▶ **Brief**: Tally the lines below that contain the word "example". Only the number should be returned.
*** Opening Material supplied ***
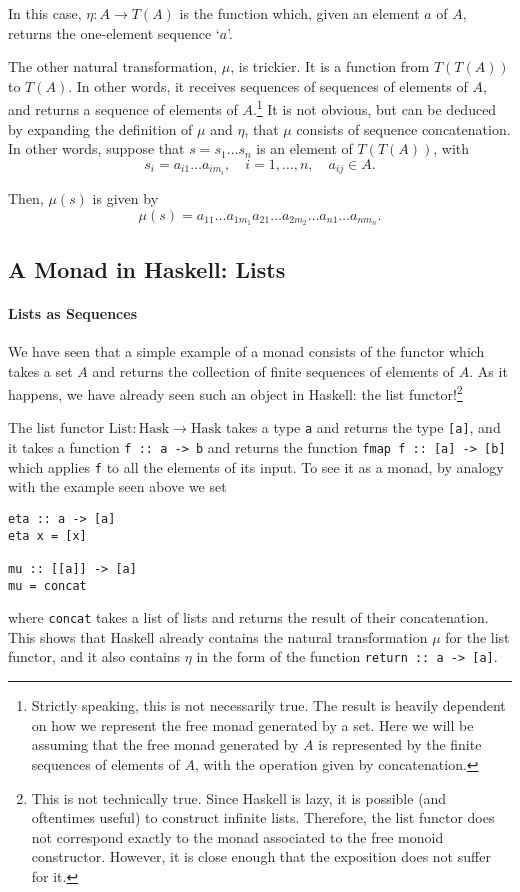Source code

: \documentclass[11pt]{article}
\theoremstyle{nonumberplain}
\newcommand{\Hask}{\mathrm{Hask}}
\newcommand{\type}[1]{\mathrm{#1}}
\newcommand*\lsin{\lstinline}
\begin{document}
In this case, $\eta \colon A \to T(A)$ is the function which, given an element $a$ of $A$, returns the one-element sequence `$a$'.

The other natural transformation, $\mu$, is trickier. It is a function from $T(T(A))$ to $T(A)$. In other words, it receives sequences of sequences of elements of $A$, and returns a sequence of elements of $A$.\footnote{Strictly speaking, this is not necessarily true. The result is heavily dependent on how we represent the free monad generated by a set. Here we will be assuming that the free monad generated by $A$ is represented by the finite sequences of elements of $A$, with the operation given by concatenation.} It is not obvious, but can be deduced by expanding the definition of $\mu$ and $\eta$, that $\mu$ consists of sequence concatenation. In other words, suppose that $s = s_1 \dots s_n$ is an element of $T(T(A))$, with
\begin{equation}
s_i = a_{i1} \dots a_{i m_i}, \quad i = 1, \dots, n, \quad a_{ij} \in A.
\end{equation}

Then, $\mu(s)$ is given by
\begin{equation}
\mu(s) = a_{11} \dots a_{1 m_1} a_{21} \dots a_{2 m_2} \dots a_{n1} \dots a_{n m_n}.
\end{equation}

\subsection{A Monad in Haskell: Lists}

\paragraph{Lists as Sequences}

We have seen that a simple example of a monad consists of the functor which takes a set $A$ and returns the collection of finite sequences of elements of $A$. As it happens, we have already seen such an object in Haskell: the list functor!\footnote{This is not technically true. Since Haskell is lazy, it is possible (and oftentimes useful) to construct infinite lists. Therefore, the list functor does not correspond exactly to the monad associated to the free monoid constructor. However, it is close enough that the exposition does not suffer for it.}

The list functor $\type{List} \colon \Hask \to \Hask$ takes a type \lsin|a| and returns the type \lsin|[a]|, and it takes a function \lsin|f :: a -> b| and returns the function \lsin|fmap f :: [a] -> [b]| which applies \lsin|f| to all the elements of its input. To see it as a monad, by analogy with the example seen above we set
\begin{lstlisting}
eta :: a -> [a]
eta x = [x]

mu :: [[a]] -> [a]
mu = concat
\end{lstlisting}
where \lsin|concat| takes a list of lists and returns the result of their concatenation. This shows that Haskell already contains the natural transformation $\mu$ for the list functor, and it also contains $\eta$ in the form of the function \lsin|return :: a -> [a]|.
\end{document}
*** Closing Material supplied ***
▶ **Answer below**: 2